Giants teammate Orlando Cepeda said Perry had “a great sense of humor … a great personality and was my baseball brother.”

“In all my years in baseball, I never saw a right-handed hurler have such a presence on the field and in the clubhouse,” Cepeda added.

Seattle Mariners Chairman John Stanton said in a release that he spoke with Perry during his last visit to Seattle, saying Perry was, “delightful and still passionate in his opinions on the game, and especially on pitching.

Perry was ejected from a game just once for doctoring a baseball – when he was with Seattle in August 1982. In his final season with Kansas City, Perry and teammate Leon Roberts tried to hide George Brett’s infamous pine-tar bat in the clubhouse but was stopped by a guard. Perry was ejected for his role in that game, too.

After his career, Perry founded the baseball program at Limestone College in Gaffney and was its coach for the first three years.

Perry is survived by wife Deborah, and three of his four children in Allison, Amy and Beth.
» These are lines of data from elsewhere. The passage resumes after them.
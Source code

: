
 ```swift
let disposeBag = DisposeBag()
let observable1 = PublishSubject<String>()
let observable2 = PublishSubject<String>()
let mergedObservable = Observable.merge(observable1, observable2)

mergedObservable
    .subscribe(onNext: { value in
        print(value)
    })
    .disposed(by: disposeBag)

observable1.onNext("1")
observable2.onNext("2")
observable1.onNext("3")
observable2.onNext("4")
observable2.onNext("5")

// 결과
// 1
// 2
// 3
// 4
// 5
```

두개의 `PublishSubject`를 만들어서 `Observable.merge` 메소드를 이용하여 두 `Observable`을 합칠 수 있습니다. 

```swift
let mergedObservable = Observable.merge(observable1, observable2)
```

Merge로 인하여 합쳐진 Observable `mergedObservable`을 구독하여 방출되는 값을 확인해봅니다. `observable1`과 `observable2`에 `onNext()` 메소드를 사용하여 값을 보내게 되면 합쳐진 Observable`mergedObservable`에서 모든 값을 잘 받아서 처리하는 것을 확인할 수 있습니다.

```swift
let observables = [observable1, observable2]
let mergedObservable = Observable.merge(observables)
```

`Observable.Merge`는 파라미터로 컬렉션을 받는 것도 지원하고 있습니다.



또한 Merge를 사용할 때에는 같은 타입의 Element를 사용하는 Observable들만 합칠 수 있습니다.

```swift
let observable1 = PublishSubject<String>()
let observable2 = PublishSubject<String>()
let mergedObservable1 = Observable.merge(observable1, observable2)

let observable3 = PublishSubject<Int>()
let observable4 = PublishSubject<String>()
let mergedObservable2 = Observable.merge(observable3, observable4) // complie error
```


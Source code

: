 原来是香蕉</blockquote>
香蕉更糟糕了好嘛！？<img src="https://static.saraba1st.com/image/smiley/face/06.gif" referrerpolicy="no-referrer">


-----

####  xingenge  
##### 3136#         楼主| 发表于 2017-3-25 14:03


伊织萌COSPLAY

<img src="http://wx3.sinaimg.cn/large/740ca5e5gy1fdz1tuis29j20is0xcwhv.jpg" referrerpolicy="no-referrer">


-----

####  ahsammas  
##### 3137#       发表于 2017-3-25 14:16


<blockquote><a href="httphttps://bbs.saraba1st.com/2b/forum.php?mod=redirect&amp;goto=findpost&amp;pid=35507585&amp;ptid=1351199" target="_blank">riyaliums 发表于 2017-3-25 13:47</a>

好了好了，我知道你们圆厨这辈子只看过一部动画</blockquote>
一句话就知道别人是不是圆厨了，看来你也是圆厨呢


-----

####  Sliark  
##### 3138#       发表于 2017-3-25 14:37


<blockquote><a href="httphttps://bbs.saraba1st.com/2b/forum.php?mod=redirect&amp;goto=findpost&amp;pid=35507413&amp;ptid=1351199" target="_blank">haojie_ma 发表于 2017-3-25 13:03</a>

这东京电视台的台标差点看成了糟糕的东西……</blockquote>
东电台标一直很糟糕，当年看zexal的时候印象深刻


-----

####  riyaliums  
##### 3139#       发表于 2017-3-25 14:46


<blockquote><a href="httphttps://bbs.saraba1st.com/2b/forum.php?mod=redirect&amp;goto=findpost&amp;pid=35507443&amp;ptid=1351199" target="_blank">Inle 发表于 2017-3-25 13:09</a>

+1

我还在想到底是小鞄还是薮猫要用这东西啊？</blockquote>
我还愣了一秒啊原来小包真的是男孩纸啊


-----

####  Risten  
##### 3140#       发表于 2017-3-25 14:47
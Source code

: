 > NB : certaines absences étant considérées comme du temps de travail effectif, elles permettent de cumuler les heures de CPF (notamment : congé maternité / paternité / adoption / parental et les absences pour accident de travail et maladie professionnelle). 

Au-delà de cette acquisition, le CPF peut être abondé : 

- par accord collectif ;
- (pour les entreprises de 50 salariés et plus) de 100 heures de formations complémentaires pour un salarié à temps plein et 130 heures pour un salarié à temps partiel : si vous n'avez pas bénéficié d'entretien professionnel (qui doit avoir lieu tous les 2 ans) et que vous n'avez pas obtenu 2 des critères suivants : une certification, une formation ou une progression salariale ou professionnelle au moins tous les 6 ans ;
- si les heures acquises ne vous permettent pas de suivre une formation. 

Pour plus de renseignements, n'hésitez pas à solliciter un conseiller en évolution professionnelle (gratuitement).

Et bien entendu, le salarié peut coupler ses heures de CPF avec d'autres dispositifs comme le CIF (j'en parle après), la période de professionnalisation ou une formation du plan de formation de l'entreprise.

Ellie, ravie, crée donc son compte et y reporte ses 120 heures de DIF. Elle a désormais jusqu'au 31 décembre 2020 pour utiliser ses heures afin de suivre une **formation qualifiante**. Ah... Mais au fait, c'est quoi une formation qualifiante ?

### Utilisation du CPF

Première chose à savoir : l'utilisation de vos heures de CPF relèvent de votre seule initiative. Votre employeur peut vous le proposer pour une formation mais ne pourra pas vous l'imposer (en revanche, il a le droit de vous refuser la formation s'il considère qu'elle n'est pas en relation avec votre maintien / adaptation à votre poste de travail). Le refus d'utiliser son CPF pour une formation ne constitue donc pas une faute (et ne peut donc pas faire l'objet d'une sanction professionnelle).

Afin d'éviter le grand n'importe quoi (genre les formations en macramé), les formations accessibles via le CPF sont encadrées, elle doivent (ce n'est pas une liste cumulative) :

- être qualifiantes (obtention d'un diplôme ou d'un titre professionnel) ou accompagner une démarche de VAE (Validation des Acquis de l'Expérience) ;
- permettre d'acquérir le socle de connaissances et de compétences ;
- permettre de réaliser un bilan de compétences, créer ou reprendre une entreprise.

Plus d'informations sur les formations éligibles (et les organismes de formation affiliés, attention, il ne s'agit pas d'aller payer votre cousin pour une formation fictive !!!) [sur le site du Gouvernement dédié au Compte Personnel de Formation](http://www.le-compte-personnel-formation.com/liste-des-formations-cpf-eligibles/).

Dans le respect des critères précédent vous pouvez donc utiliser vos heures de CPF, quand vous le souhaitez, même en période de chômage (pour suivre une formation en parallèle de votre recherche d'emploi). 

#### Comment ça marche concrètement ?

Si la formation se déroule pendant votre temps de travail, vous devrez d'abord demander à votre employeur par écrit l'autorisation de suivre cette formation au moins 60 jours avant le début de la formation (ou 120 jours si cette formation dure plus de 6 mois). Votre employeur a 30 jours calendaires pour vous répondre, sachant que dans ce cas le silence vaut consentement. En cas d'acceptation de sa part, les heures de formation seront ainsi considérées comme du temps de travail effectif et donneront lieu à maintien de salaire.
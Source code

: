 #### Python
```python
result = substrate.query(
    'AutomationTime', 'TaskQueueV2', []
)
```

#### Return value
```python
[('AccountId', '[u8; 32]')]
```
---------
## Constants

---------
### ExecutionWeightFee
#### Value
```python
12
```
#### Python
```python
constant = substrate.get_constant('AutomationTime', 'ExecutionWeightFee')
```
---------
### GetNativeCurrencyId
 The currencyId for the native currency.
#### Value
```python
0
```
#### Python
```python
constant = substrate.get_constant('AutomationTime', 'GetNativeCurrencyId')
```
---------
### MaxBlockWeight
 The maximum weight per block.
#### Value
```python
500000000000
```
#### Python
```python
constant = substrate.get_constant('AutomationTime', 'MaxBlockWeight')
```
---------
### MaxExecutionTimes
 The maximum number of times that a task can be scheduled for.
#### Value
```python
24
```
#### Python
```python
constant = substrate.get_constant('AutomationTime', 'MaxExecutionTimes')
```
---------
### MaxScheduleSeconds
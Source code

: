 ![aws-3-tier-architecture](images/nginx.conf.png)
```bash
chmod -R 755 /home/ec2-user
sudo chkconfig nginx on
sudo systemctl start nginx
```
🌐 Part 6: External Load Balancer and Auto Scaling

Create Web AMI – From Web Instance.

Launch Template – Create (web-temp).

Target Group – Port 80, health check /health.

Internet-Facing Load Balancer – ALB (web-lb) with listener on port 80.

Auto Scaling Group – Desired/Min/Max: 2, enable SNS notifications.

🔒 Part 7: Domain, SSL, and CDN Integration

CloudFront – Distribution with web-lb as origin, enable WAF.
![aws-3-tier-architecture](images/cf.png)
Perry’s son Jack had previously died.

Deborah Perry said in a statement to The AP that Gaylord Perry was “an esteemed public figure who inspired millions of fans and was a devoted husband, father, friend and mentor who changed the lives of countless people with his grace, patience and spirit.”

The Hall of Fame’s statement noted that Perry often returned for induction weekend “to be with his friends and fans.”

“We extend our deepest sympathy to his wife, Deborah, and the entire Perry family,” Baseball Hall of Fame chairman Jane Forbes Clark said.